◆ **WORK REQUEST**:
Look for the word "その数の代わりに". Copy every line of the listing where it occurs.
====================
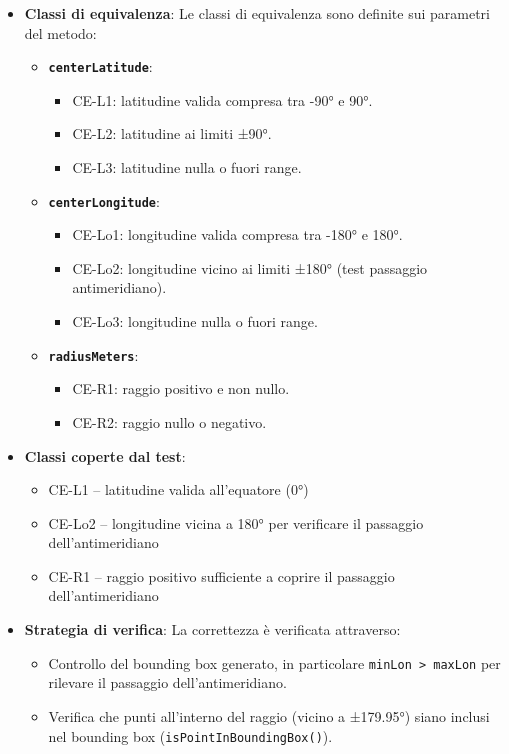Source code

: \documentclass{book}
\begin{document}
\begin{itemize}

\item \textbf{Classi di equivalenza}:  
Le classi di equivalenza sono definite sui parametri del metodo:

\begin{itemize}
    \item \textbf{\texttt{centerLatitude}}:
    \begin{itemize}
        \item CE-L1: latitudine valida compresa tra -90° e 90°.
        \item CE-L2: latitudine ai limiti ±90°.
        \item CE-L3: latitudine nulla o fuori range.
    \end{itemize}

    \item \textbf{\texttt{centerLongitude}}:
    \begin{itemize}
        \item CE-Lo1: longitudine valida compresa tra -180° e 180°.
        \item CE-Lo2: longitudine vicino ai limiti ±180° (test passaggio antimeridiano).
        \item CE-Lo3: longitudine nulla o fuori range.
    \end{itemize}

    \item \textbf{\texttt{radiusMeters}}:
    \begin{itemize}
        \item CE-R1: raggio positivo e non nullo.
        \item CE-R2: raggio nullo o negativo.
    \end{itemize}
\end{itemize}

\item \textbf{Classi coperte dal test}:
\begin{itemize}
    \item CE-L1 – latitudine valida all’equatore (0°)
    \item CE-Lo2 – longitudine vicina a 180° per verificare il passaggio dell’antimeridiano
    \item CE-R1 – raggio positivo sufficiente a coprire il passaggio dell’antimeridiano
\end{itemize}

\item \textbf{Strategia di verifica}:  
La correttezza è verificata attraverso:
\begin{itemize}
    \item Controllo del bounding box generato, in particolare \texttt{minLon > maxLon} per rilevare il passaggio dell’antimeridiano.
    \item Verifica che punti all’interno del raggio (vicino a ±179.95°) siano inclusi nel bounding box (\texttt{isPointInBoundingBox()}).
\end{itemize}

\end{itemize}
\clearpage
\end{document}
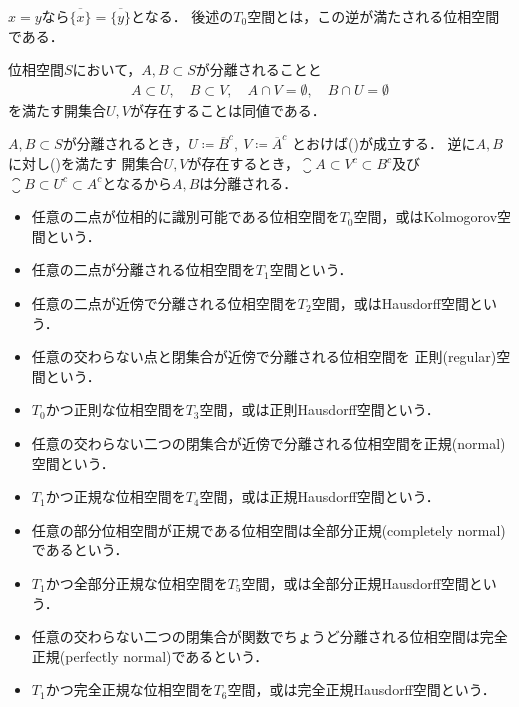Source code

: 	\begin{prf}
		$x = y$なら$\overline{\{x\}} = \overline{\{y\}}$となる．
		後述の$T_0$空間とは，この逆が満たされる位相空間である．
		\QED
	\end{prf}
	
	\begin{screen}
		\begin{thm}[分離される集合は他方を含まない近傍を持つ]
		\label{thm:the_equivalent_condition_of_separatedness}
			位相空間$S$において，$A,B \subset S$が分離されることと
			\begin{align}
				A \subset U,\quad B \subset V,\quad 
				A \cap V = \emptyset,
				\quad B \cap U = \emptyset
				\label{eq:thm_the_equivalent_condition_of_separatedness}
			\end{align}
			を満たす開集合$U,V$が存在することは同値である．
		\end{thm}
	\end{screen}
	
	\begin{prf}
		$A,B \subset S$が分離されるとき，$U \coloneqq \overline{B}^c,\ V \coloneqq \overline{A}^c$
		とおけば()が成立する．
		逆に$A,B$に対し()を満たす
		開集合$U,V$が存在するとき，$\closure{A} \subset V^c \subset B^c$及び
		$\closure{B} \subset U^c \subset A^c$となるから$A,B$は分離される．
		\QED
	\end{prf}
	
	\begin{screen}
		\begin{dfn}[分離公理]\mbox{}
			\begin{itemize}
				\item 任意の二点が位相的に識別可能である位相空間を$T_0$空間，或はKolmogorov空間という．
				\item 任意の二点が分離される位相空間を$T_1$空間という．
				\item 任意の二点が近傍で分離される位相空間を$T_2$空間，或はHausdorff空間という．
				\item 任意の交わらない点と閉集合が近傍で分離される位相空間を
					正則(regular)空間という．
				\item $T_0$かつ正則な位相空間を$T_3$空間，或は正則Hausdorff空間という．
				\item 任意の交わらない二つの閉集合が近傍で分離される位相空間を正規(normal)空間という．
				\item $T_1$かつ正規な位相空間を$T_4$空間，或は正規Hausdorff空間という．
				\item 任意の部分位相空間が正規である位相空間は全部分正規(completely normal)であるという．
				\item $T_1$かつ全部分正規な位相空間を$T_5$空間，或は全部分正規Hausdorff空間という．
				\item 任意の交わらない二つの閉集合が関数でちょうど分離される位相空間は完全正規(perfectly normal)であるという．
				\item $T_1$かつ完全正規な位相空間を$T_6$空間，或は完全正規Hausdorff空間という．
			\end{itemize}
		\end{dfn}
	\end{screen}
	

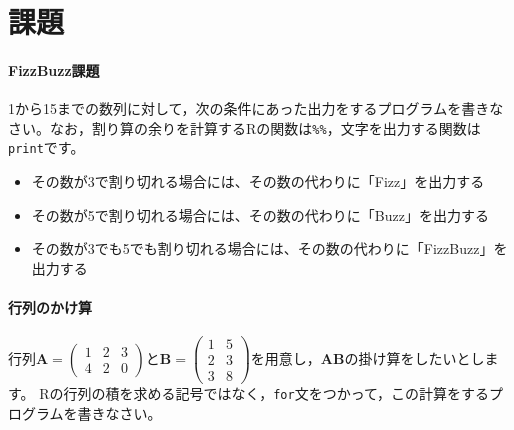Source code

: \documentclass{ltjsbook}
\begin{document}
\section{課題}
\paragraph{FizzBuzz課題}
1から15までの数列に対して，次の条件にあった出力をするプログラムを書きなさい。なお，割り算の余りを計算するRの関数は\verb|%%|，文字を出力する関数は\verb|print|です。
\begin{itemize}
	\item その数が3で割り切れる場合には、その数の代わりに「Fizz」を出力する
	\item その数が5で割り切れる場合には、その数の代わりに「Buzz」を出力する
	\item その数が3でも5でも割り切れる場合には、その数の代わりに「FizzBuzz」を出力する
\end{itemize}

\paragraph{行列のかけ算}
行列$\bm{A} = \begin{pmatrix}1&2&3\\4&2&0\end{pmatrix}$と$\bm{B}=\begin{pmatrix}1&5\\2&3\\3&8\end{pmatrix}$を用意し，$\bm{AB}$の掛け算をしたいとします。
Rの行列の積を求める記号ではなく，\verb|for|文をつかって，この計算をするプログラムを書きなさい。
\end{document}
====================
◆ **EXERCISE ANSWER**:
	\item その数が3で割り切れる場合には、その数の代わりに「Fizz」を出力する
	\item その数が5で割り切れる場合には、その数の代わりに「Buzz」を出力する
	\item その数が3でも5でも割り切れる場合には、その数の代わりに「FizzBuzz」を出力する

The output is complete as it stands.